TASK DESCRIPTION
If a line below contains the string "speciation", return that line.

Data excerpts
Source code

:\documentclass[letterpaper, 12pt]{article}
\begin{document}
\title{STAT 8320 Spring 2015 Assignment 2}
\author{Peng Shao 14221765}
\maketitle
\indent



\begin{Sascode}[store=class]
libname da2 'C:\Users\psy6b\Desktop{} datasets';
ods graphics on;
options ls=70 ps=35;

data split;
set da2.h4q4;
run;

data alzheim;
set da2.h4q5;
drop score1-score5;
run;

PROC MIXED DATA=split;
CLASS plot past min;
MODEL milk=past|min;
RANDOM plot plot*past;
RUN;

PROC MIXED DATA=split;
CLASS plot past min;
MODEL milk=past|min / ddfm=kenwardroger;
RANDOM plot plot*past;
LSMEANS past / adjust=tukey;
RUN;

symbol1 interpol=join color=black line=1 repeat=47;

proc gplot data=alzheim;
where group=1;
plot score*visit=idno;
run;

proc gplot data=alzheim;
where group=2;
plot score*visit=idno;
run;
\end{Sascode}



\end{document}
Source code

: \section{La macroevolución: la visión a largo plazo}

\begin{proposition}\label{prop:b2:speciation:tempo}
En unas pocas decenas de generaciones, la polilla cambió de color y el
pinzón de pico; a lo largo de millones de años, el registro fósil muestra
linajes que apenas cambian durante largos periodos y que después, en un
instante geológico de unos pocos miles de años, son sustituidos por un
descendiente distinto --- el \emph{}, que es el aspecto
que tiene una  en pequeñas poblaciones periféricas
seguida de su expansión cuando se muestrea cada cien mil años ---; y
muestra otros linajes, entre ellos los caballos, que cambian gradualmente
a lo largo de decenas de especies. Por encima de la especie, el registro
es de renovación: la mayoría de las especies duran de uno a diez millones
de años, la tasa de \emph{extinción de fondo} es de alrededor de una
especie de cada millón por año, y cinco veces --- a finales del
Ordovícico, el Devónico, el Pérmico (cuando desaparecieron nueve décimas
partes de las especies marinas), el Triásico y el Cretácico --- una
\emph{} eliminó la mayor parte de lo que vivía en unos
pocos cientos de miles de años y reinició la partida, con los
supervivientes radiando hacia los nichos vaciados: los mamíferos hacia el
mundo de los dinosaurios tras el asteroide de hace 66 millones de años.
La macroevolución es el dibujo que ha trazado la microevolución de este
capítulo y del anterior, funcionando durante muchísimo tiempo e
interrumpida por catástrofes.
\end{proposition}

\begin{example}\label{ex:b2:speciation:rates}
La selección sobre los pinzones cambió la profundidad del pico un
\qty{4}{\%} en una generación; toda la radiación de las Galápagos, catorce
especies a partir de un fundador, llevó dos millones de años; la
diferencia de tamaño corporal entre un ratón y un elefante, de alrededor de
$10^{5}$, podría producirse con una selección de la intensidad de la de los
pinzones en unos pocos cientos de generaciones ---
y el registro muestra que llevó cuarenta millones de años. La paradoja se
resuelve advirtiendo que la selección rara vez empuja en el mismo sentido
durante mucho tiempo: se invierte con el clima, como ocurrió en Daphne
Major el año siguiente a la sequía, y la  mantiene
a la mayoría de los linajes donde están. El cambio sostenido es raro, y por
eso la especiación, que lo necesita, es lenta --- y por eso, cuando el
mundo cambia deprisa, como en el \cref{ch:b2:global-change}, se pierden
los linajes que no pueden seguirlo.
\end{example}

OUTPUT OF THE TASK
\begin{proposition}\label{prop:b2:speciation:tempo}
\begin{example}\label{ex:b2:speciation:rates}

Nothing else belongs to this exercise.